Dans le répertoire, la jeune soeur de La Traviata est l’immensément célèbre Carmen (1875) de George Bizet (1838–1875). La jeune femme travaille dans une fabrique de cigarettes. Elle vit dans l’instant. Elle n’a aucun préjugé (elle est même un peu voleuse à l’occasion) et tombe amoureuse d’un brigadier. Mais elle reste volage, n’hésitant pas à jeter ensuite son dévolu sur un beau toréador. Hélas, elle finit par provoquer autant de jalousie qu’elle a suscité d’amour et tombe sous les coups de poignard du brigadier éconduit. Par rapport à La Traviata qui se déroule dans un monde bourgeois feutré, Carmen est vibrant, spontané et ensoleillé. L’héroïne possède une énorme charge érotique, détonnante sur une scène d’opéra à l’époque. Pour avoir servi ce personnage libre et forcément sulfureux, Georges Bizet est taxé d’obscénité. Il meurt trois mois après la création de l’opéra, persuadé de son échec. Depuis le public s’est beaucoup attaché à Carmen. Le personnage comme l’opéra comptent aujourd’hui parmi les favoris des amateurs du monde entier.
Le début du 20e siècle de l’opéra est féminin
L’opéra romantique avait atteint un sommet artistique. Les héritiers du début du 20e siècle cherchent à renouveler de manière originale le répertoire. C’est à ce moment que les personnages féminins forts prennent une place de premier plan. Les grands compositeurs Richard Strauss (1864–1949) et Giacomo Puccini (1858–1924) ont consacré leur carrière à dépeindre des héroïnes plutôt que des héros. Les personnages masculins gravitent au gré des volontés et désirs de ces nouvelles femmes d’énergie.
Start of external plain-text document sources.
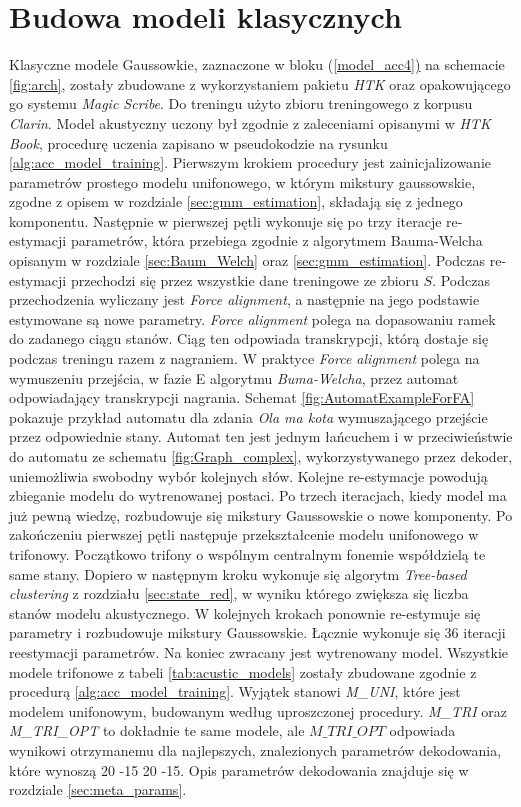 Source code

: \documentclass[shortabstract, mgr]{iithesis}
\newcommand{\refBlock}[1]{(\hyperref[#1]{\ref*{#1})}
}
\begin{document}
	\section{Budowa modeli klasycznych}
		Klasyczne modele Gaussowkie, zaznaczone w bloku \refBlock{model_acc4} na schemacie \ref{fig:arch}, zostały zbudowane z wykorzystaniem pakietu \textit{HTK} oraz opakowującego go systemu \textit{Magic Scribe}. Do treningu użyto zbioru treningowego z korpusu \textit{Clarin}. Model akustyczny uczony był zgodnie z zaleceniami opisanymi w \textit{HTK Book}\cite{htkbook}, procedurę uczenia zapisano w pseudokodzie na rysunku \ref{alg:acc_model_training}. Pierwszym krokiem procedury jest zainicjalizowanie parametrów prostego modelu unifonowego, w którym mikstury gaussowskie, zgodne z opisem w rozdziale \ref{sec:gmm_estimation}, składają się z jednego komponentu. Następnie w pierwszej pętli wykonuje się po trzy iteracje re-estymacji parametrów, która przebiega zgodnie z algorytmem Bauma-Welcha opisanym w rozdziale \ref{sec:Baum_Welch} oraz \ref{sec:gmm_estimation}. Podczas re-estymacji przechodzi się przez wszystkie dane treningowe ze zbioru $S$. Podczas przechodzenia wyliczany jest \textit{Force alignment}, a następnie na jego podstawie estymowane są nowe parametry. \textit{Force alignment} polega na dopasowaniu ramek do zadanego ciągu stanów. Ciąg ten odpowiada transkrypcji, którą dostaje się podczas treningu razem z nagraniem. W praktyce \textit{Force alignment} polega na wymuszeniu przejścia, w fazie E algorytmu \textit{Buma-Welcha}, przez automat odpowiadający transkrypcji nagrania. Schemat \ref{fig:AutomatExampleForFA} pokazuje przykład automatu dla zdania \textit{Ola ma kota} wymuszającego przejście przez odpowiednie stany. Automat ten jest jednym łańcuchem i w przeciwieństwie do automatu ze schematu \ref{fig:Graph_complex}, wykorzystywanego przez dekoder, uniemożliwia swobodny wybór kolejnych słów. Kolejne re-estymacje powodują zbieganie modelu do wytrenowanej postaci. Po trzech iteracjach, kiedy model ma już pewną wiedzę, rozbudowuje się mikstury Gaussowskie o nowe komponenty. Po zakończeniu pierwszej pętli następuje przekształcenie modelu unifonowego w trifonowy. Początkowo trifony o wspólnym centralnym fonemie współdzielą te same stany. Dopiero w następnym kroku wykonuje się algorytm \textit{Tree-based clustering} z rozdziału \ref{sec:state_red}, w wyniku którego zwiększa się liczba stanów modelu akustycznego. W kolejnych krokach ponownie re-estymuje się parametry i rozbudowuje mikstury Gaussowskie. Łącznie wykonuje się $36$ iteracji reestymacji parametrów. Na koniec zwracany jest wytrenowany model. Wszystkie modele trifonowe z tabeli \ref{tab:acustic_models} zostały zbudowane zgodnie z procedurą \ref{alg:acc_model_training}. Wyjątek stanowi \textit{M\_UNI}, które jest modelem unifonowym, budowanym według uproszczonej procedury. \textit{M\_TRI} oraz \textit{M\_TRI\_OPT} to dokładnie te same modele, ale $M\_TRI\_OPT$ odpowiada wynikowi otrzymanemu dla najlepszych, znalezionych parametrów dekodowania, które wynoszą 20 -15 20 -15. Opis parametrów dekodowania znajduje się w rozdziale \ref{sec:meta_params}.
		
\end{document}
Strauss avec Salomé, Elektra, Ariane à Naxos, La Femme sans Ombre ou Daphné dépeint tour à tour des femmes névrosée, éprise de vengeance, amoureuse, jalouse ou en quête de maternité. Elles sont maîtrisent leur destin. Parmi ces héroïnes, la plus déterminée est certainement Salomé qui s’adonne à la fameuse « Danse des sept voiles » pour obtenir une faveur du lubrique gouverneur de Judée. Elle use de toute sa lascivité pour parvenir à ses fins, mais attire à elle la réprobation unanime de ses proches.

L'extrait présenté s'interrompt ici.